HOUSTON, TX–On Wednesday afternoon, the hundreds of Apollo Mission Control employees erupted with excitement when the Mars Rover discovered the first microaggressions on the distant planet.
It’s been well documented that planet Earth had run bone-dry of new aggressions–even the microscopic ones. Because the fate of the Democrat party relies on this precious source of energy, it was no surprise the Biden administration commanded NASA to scour the galaxy for new forms of victimhood.
“We did it!” NASA chief engineer said, wiping a tear from his eye. “Rover got up there, and then BAM! The tire tracks made a sort of swastika-looking shape in the sand. We couldn’t believe our eyes at first, but we zoomed in, and there it was. We were so furious we all began throwing papers in the air and yelling the F-word. I’ve never seen this bunch so happy.”

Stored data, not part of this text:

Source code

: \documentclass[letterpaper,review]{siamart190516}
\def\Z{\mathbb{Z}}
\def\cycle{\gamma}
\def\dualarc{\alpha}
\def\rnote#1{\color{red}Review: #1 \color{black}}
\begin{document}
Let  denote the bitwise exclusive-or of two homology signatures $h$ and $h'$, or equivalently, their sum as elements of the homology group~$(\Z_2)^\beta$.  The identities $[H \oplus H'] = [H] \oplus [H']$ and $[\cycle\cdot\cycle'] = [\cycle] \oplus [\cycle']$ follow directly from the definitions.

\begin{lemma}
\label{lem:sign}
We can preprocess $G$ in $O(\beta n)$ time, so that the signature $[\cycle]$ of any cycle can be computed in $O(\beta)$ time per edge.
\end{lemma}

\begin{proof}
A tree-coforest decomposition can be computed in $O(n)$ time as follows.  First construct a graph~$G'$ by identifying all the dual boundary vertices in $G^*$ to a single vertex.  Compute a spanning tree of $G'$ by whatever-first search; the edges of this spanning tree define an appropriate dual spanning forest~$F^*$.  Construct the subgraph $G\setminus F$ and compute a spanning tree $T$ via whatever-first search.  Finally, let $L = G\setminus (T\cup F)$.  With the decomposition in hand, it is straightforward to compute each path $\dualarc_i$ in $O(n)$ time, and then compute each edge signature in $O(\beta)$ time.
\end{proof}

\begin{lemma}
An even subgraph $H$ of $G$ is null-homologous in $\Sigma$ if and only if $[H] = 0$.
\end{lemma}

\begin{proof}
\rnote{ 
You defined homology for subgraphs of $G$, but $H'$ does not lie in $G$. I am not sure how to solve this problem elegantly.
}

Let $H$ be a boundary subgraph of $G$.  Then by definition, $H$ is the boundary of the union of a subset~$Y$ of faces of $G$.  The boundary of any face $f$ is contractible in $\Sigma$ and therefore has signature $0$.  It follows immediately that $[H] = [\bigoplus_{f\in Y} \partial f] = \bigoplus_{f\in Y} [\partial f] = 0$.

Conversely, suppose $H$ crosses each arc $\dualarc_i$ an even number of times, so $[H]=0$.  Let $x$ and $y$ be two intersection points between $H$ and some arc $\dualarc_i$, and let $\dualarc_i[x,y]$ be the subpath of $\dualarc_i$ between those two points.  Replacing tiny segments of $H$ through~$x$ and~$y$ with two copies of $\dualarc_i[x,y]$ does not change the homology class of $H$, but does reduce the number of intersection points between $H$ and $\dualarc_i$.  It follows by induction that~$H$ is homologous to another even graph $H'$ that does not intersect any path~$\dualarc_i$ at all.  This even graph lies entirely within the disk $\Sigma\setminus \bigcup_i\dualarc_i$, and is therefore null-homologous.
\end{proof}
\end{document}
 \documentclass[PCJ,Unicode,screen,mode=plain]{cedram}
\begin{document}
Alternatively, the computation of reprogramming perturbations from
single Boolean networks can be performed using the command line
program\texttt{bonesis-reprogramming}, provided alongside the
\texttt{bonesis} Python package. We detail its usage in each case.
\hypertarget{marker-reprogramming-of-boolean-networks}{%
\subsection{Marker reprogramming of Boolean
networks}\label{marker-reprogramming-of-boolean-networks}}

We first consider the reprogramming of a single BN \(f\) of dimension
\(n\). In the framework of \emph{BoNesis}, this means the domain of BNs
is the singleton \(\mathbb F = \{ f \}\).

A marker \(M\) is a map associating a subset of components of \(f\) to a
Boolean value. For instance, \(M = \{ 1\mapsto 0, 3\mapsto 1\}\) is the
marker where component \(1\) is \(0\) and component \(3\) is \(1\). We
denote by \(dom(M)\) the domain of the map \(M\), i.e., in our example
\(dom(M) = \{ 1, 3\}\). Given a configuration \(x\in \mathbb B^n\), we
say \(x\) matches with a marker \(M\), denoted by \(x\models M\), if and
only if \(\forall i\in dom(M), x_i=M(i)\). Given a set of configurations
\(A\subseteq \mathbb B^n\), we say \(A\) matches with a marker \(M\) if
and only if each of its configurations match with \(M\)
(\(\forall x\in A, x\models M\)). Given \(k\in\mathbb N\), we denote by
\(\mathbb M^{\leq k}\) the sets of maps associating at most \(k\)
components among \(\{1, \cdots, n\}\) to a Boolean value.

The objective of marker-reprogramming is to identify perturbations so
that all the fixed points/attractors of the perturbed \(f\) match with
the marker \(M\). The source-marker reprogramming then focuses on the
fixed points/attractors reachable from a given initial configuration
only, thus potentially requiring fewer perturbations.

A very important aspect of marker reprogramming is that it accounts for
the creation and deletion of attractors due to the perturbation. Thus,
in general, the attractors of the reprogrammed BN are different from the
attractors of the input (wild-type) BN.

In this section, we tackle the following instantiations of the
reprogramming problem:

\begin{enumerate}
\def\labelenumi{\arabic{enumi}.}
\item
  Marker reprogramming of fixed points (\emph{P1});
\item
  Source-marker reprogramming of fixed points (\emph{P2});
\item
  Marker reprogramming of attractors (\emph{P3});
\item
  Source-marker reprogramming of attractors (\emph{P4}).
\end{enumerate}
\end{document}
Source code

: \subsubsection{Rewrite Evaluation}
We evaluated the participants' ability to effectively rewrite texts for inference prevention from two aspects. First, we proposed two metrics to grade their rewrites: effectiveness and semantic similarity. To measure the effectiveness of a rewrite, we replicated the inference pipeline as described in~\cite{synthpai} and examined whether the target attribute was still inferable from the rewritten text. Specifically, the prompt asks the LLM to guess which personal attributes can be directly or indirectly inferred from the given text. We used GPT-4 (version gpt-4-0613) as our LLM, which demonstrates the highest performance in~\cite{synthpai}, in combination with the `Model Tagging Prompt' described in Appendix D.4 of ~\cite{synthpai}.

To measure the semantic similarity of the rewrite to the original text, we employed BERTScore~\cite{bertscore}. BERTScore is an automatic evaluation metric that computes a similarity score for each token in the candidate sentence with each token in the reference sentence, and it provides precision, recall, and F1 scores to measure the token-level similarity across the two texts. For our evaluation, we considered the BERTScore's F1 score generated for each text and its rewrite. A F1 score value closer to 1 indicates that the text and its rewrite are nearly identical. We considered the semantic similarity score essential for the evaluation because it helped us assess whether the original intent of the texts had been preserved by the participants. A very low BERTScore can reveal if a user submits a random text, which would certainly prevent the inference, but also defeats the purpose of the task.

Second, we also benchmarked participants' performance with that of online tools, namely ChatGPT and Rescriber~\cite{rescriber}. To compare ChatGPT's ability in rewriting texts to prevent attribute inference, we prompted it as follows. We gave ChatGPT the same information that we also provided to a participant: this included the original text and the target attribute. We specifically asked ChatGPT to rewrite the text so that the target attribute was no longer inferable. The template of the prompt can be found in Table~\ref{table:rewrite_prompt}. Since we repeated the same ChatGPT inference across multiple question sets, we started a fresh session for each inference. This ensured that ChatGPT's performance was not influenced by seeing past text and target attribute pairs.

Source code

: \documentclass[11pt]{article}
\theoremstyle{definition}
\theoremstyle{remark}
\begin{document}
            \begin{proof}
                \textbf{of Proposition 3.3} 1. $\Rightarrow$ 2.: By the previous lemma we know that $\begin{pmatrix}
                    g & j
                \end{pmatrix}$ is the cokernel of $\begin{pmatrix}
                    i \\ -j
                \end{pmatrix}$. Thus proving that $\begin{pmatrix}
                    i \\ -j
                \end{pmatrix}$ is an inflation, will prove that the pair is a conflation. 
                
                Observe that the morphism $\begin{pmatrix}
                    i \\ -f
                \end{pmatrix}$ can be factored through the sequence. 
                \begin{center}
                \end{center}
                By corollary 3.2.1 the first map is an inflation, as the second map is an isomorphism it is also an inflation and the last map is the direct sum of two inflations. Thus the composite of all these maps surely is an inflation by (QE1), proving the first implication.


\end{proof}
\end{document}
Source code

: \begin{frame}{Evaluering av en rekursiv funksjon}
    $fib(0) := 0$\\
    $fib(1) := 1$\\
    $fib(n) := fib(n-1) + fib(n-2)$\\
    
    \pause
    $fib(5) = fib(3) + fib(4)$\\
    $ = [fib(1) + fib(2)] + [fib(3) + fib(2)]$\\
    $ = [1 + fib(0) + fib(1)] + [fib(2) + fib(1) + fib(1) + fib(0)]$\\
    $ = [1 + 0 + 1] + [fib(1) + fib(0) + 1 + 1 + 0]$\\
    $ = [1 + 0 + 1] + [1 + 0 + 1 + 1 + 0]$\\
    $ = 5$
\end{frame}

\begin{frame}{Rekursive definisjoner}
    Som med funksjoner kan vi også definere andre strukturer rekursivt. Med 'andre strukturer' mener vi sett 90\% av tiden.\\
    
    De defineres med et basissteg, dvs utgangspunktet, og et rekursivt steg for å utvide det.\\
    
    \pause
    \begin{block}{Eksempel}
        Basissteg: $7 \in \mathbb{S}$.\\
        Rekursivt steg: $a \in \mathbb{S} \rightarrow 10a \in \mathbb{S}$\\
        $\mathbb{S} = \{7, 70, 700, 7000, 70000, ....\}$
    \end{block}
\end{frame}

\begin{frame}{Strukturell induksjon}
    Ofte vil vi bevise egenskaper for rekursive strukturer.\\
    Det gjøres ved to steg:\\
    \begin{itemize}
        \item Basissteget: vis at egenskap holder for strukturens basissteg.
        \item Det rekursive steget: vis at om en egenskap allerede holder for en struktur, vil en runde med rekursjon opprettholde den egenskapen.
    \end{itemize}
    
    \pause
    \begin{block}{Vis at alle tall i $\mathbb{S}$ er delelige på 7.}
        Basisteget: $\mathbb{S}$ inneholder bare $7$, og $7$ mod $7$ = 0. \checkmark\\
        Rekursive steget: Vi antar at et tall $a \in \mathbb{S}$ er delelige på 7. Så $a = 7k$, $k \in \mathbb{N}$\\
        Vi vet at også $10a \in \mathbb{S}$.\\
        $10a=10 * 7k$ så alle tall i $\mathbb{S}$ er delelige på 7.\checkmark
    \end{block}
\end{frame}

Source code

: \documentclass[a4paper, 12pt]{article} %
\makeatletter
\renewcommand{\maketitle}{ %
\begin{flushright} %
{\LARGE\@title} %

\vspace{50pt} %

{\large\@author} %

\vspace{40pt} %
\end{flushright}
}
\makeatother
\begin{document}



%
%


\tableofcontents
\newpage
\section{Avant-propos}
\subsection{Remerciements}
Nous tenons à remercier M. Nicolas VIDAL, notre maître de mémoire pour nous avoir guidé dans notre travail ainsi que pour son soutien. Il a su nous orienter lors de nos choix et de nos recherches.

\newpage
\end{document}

The girl who famously screamed “NNNOOOOOOOO!!!” at Trump’s inauguration was on hand to ring in the special occasion after being hired by NASA should her services be needed.
But the scientific discoveries didn’t stop there.
During the mission, the Rover bumped into a rock roughly the size of a basketball. “Wow, that rock is just sitting there. Like a stubborn white male. It’s like, ‘I’m here first, and you can go some other way,” said a Non-binary, pansexual NASA technician.
Update: After liquid was also discovered, NASA has deemed Mars genderfluid.